Say how many lines in the entries contain "folgenden", giving only the number.

-------------------------

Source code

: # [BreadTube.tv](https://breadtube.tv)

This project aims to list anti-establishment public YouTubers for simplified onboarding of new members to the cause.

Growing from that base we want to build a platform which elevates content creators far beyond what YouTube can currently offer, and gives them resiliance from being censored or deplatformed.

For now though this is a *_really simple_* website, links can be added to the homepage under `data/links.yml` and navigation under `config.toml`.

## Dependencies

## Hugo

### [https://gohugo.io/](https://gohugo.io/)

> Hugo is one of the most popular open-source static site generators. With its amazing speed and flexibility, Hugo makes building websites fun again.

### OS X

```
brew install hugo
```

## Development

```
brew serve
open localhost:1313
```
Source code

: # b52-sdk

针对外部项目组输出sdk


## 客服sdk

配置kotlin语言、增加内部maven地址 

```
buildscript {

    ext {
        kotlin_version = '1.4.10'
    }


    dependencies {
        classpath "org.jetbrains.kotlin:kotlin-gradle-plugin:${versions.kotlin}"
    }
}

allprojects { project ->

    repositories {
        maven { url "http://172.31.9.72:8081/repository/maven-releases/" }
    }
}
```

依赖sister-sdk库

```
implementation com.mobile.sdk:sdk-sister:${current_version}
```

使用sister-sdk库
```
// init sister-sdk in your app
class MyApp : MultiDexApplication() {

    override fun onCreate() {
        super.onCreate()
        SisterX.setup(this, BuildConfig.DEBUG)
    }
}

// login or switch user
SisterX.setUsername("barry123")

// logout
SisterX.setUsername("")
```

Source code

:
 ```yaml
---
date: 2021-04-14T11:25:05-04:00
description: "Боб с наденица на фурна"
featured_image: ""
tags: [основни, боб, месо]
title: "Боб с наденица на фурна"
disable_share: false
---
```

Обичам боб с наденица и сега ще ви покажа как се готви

-------------------------

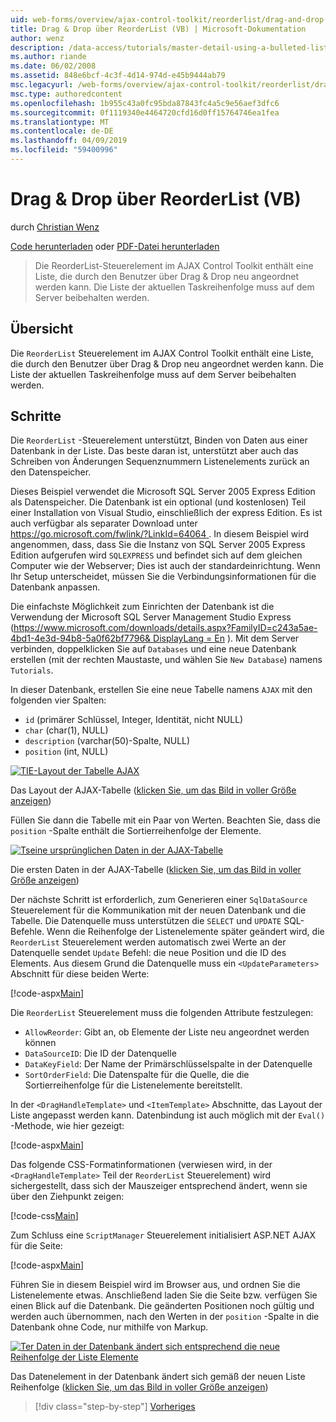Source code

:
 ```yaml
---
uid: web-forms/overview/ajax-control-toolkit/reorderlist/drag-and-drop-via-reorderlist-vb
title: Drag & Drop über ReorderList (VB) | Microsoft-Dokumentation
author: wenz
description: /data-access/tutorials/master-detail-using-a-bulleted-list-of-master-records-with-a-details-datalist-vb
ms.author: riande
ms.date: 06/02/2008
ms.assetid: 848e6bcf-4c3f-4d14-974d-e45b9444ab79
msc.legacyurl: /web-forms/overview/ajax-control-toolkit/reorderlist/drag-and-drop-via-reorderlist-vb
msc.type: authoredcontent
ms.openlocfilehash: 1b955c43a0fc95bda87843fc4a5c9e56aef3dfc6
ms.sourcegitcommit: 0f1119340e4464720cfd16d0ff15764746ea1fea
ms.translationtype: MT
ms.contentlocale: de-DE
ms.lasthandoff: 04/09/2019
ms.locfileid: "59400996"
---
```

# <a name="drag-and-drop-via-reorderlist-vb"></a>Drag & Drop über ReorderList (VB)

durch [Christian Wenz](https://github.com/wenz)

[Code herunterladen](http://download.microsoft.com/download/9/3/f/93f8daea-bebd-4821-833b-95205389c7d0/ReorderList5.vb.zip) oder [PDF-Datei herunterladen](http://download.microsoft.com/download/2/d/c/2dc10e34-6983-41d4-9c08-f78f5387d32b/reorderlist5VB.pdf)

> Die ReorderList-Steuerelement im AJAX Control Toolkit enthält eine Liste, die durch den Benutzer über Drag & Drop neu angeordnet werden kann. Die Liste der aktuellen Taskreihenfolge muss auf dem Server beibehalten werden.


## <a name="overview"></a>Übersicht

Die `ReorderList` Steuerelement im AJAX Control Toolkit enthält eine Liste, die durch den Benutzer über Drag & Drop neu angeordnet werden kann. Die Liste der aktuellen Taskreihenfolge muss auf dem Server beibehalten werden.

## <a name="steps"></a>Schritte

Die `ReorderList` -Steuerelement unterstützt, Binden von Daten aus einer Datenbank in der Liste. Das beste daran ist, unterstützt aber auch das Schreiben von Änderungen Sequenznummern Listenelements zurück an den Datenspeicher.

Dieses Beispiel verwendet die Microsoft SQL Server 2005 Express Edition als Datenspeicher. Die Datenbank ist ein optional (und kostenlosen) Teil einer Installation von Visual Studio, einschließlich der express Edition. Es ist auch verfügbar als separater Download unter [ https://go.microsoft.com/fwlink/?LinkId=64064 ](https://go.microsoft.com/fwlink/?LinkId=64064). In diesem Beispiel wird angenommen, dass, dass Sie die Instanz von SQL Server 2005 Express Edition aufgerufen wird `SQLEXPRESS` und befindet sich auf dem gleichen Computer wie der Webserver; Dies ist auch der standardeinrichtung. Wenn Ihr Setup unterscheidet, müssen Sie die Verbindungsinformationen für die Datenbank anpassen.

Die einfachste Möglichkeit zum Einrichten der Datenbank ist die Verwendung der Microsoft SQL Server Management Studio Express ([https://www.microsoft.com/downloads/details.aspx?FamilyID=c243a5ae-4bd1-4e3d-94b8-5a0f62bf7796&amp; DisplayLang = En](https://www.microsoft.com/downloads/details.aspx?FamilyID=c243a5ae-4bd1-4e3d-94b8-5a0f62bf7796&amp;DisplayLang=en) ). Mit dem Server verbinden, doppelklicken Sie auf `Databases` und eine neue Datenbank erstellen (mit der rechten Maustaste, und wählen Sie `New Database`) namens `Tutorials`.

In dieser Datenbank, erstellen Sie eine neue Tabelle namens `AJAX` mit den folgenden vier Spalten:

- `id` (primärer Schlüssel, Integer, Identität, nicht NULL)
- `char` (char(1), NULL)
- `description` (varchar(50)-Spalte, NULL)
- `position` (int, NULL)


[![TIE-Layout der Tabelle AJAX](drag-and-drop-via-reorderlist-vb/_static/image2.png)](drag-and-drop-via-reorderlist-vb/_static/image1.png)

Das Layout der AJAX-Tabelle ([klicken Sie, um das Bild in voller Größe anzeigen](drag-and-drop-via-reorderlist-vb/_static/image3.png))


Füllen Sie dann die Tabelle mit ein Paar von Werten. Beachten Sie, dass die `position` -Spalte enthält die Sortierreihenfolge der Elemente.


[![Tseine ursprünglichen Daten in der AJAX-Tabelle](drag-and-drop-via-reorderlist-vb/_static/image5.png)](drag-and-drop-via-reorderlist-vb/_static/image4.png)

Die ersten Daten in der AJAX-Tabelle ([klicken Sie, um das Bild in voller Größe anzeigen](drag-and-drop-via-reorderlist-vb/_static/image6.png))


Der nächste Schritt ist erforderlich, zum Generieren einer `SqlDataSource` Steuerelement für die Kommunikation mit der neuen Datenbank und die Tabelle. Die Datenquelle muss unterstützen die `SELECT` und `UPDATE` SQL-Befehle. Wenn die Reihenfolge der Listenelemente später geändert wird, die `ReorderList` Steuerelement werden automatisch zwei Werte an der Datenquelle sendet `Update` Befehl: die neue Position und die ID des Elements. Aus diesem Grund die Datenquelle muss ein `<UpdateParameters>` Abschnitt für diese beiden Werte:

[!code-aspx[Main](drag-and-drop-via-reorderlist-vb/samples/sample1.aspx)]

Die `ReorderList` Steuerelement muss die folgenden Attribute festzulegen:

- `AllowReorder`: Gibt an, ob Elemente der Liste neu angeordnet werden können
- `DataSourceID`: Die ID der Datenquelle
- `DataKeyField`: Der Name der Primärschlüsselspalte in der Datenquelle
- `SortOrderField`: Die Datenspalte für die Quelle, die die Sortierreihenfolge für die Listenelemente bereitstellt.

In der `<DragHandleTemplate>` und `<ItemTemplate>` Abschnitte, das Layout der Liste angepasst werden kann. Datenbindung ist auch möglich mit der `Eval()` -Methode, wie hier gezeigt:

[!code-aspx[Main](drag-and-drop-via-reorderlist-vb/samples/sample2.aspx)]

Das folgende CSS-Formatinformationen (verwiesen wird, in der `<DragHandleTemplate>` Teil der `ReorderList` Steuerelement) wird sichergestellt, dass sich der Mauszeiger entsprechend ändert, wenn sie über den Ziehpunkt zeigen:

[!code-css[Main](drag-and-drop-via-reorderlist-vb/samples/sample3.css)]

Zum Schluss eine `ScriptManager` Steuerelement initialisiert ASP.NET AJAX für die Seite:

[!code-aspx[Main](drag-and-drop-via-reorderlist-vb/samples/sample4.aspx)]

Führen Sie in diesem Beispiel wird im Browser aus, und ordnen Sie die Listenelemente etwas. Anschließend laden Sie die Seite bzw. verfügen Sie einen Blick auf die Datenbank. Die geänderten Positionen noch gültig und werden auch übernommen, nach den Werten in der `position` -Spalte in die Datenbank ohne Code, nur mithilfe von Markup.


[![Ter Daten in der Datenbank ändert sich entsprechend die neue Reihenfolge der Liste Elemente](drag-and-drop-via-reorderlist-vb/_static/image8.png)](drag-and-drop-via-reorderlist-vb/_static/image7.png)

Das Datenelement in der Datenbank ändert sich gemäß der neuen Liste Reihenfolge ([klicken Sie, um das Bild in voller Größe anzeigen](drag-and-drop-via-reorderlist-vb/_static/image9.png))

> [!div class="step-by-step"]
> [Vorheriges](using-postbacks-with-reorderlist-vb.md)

-------------------------

_Expected answer_
2